Byrd was forced to redshirt the 2010-11 season after breaking his left foot during a workout session. By May 2011, Byrd was on to his third foot surgery, forcing him to not only fight for playing time in a talented backcourt, but to battle his own confidence level on a day-to-day basis, according to his father Kelly Byrd.

“(The staff) may have known it but I don’t think Russell understood, and I certainly don’t think the general public understands the physical and emotional hole he was in after three surgeries and two and a half years,” Kelly Byrd said. “Just a lot of heartache and setbacks but I don’t think he had any idea how far he really had to go in terms of a comeback to being a significant (contributor) and a player at the level at which he’s used to functioning.”

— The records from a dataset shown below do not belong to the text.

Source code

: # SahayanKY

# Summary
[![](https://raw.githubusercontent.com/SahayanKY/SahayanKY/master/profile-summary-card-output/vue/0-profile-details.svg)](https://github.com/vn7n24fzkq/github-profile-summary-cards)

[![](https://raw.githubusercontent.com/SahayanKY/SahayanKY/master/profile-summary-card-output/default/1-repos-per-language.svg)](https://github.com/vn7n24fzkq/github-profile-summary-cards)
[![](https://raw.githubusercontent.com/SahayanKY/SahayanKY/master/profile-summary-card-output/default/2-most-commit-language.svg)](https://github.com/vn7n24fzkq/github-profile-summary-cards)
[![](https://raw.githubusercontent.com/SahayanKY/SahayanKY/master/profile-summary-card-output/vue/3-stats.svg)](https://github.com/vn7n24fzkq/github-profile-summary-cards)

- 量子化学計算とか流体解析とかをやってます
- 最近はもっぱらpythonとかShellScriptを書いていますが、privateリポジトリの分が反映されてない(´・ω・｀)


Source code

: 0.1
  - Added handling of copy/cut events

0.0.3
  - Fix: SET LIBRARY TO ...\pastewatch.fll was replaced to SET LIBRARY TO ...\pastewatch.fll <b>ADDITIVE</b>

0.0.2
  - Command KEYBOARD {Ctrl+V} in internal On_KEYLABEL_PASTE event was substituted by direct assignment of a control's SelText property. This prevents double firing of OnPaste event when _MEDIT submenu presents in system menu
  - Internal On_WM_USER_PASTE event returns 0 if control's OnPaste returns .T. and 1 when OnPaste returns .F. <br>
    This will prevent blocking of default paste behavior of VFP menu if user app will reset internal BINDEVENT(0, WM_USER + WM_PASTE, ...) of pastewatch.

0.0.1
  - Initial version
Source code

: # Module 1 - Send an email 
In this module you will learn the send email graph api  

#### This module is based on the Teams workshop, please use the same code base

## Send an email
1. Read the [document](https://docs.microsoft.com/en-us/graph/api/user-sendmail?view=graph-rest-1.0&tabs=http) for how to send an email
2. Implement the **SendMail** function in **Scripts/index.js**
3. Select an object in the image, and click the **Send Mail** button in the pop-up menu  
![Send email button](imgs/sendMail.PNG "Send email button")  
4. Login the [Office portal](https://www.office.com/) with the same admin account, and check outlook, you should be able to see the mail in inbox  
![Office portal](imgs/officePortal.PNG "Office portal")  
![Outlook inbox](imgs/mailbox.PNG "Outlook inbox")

Having talked to former Spartan Kalin Lucas about the return from his own Achilles injury prior the team’s media day in October 2012, Russell Byrd said he was starting to feel his jump come back. It was that same confidence that allowed the team to vote Byrd a captain along with senior center Derrick Nix.

As his health and ability continues to return, Byrd insists he’s ready to return to a basketball frame of mind.

“Just my overall mindset was I have to get back, I have to get back,” he said during MSU’s media day. “I needed to just take my time and make sure that my body and my foot got healthy before I started to think about basketball.”

The future

It’s not easy to predict how the career of Russell Byrd will play out at MSU.

Even as he continues to return to form, the Spartans consistently are talent-heavy at the guard position. With only Nix set to depart at the end of the season, Byrd still will have to compete for playing time. Still, that doesn’t even account for any unknown recruiting additions to the roster.

Yet, Byrd still possesses many of the same attributes he had when averaging 23.2 points and 10.1 rebounds per game as a high school senior, which earned him various Indiana state honors.

“He’s been doing well, he’s been shooting the ball like crazy,” Harris said. “So I mean, he’s gonna start knocking down some shots in the game and we’ll start to look forward to him making some good shots.”

It’s been a long road for the guard but he knows he can play his way out of this stretch.

With a little success, Byrd said he wouldn’t mind changing a few minds among the fan base and, if things go according to plan, that goal might not be so far away.

“You’re free to say what you want and voice your opinions,” he said. “Hopefully one day I’ll change your mind. I don’t have anything to say to what they’re saying, there’s no point in addressing that. I’m just gonna take care of mine and change their opinions.”